Read sections 6.1 and 6.2 in the text.
Do programming exercise 2 from the end of chapter 6.
Use the following class for the nodes of the tree
class node {
public:
int value;
char source;
node *left, *right, *parent;
node(int v) : value(v), source('n'),
left(nullptr), right(nullptr), parent(nullptr) {}
};
To construct the initial tree from an array of N ints, start by determining 2k, the smallest power of two that is greater than or equal to N+1. Make 2k nodes and store pointers to these nodes in an array. Fill the first N of the nodes with values from the original array, and put the E value in the remaining nodes. This first set of nodes will be the leaves for your tree.
Next, start combining the leaves two at a time to form the parent nodes for the leaves. As you form each parent, place the smaller of the two child values in the parent node and set the source value to indicate which of the two children was responsible for the parent's value.
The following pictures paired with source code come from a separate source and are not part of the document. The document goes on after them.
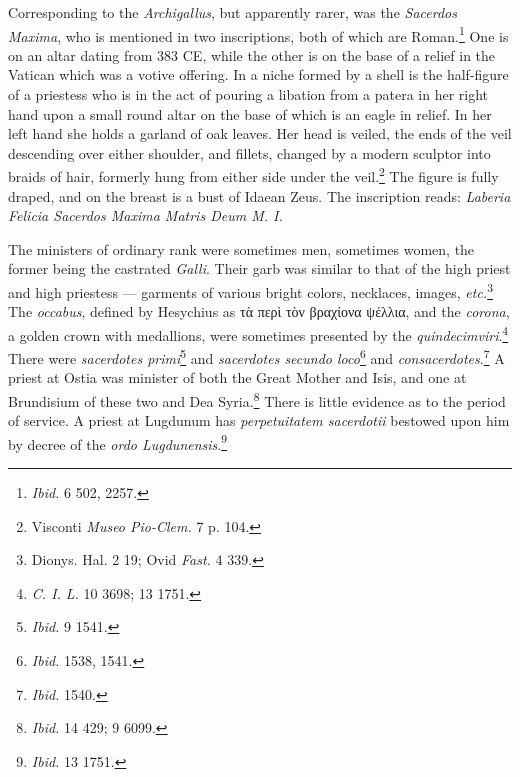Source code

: \documentclass[a4paper, 11pt, oneside, polutonikogreek, english]{article}
\begin{document}
Corresponding to the \emph{Archigallus}, but apparently rarer, was the \emph{Sacerdos Maxima}, who is mentioned in two inscriptions, both of which are Roman.\footnote{\emph{Ibid.} 6 502, 2257.} One is on an altar dating from 383 \textsc{CE}, while the other is on the base of a relief in the Vatican which was a votive offering. In a niche formed by a shell is the half-figure of a priestess who is in the act of pouring a libation from a patera in her right hand upon a small round altar on the base of which is an eagle in relief. In her left hand she holds a garland of oak leaves. Her head is veiled, the ends of the veil descending over either shoulder, and fillets, changed by a modern sculptor into braids of hair, formerly hung from either side under the veil.\footnote{Visconti \emph{Museo Pio-Clem.} 7 p. 104.} The figure is fully draped, and on the breast is a bust of Idaean Zeus. The inscription reads: \emph{Laberia Felicia Sacerdos Maxima Matris Deum M. I.}

The ministers of ordinary rank were sometimes men, sometimes women, the former being the castrated \emph{Galli}. Their garb was similar to that of the high priest and high priestess --- garments of various bright colors, necklaces, images, \emph{etc.}\footnote{Dionys. Hal. 2 19; Ovid \emph{Fast.} 4 339.} The \emph{occabus}, defined by Hesychius as τὰ περὶ τὸν βραχίονα ψέλλια, and the \emph{corona}, a golden crown with medallions, were sometimes presented by the \emph{quindecimviri}.\footnote{\emph{C. I. L.} 10 3698; 13 1751.} There were \emph{sacerdotes primi}\footnote{\emph{Ibid.} 9 1541.} and \emph{sacerdotes secundo loco}\footnote{\emph{Ibid.} 1538, 1541.} and \emph{consacerdotes}.\footnote{\emph{Ibid.} 1540.} A priest at Ostia was minister of both the Great Mother and Isis, and one at Brundisium of these two and Dea Syria.\footnote{\emph{Ibid.} 14 429; 9 6099.} There is little evidence as to the period of service. A priest at Lugdunum has \emph{perpetuitatem sacerdotii} bestowed upon him by decree of the \emph{ordo Lugdunensis}.\footnote{\emph{Ibid.} 13 1751.}
\end{document}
If the left child node has the smaller value set source to 'l'. If the right child node has the smaller value set source to 'r'. As you make the parent nodes, store their pointers in the array, overwriting the pointers in that array from left to right as you go.
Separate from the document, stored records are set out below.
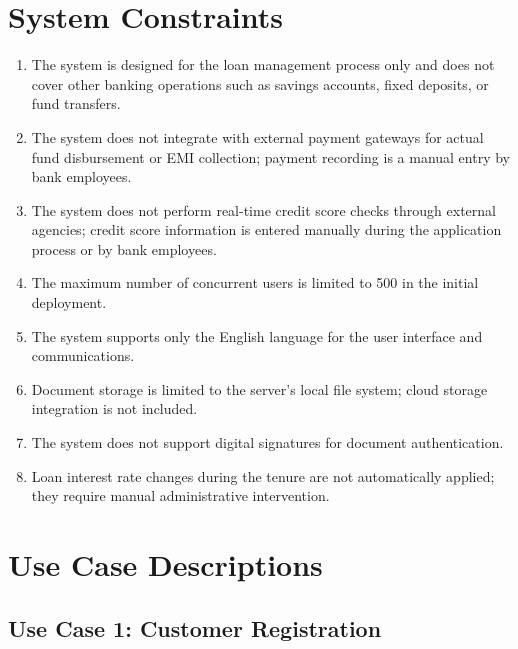 \documentclass[12pt,a4paper,oneside]{report}
\begin{document}
\section{System Constraints}

\begin{enumerate}
  \item The system is designed for the loan management process only and does not cover other banking operations such as savings accounts, fixed deposits, or fund transfers.
  \item The system does not integrate with external payment gateways for actual fund disbursement or EMI collection; payment recording is a manual entry by bank employees.
  \item The system does not perform real-time credit score checks through external agencies; credit score information is entered manually during the application process or by bank employees.
  \item The maximum number of concurrent users is limited to 500 in the initial deployment.
  \item The system supports only the English language for the user interface and communications.
  \item Document storage is limited to the server's local file system; cloud storage integration is not included.
  \item The system does not support digital signatures for document authentication.
  \item Loan interest rate changes during the tenure are not automatically applied; they require manual administrative intervention.
\end{enumerate}

\section{Use Case Descriptions}

\subsection{Use Case 1: Customer Registration}
\end{document}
Repeat the parent building process with the parents you constructed in the first round, forming grandparent nodes from the parents. This process repeats until you have constructed a full tree from the initial leaf nodes. Using the source values you should be able to walk down the tree from the root to the leaf that was responsible for the root having its value.
The algorithm proceeds in a series of N rounds. In each round we will take the value in the root and copy it back to the original array of ints, filling up the original array with ints in ascending order as we go.
On each round, start at the root and use the source values to work your way down to the leaf that contributed that value. Replace that leaf's value with E, and then work your way back up to the root using the parent pointers. As you come to each internal node along that path from the leaf to the root, update its value and its source setting so that at all times those internal nodes store the value of the smaller of their two children, and the source member variable tells us which of the two children has the smaller value.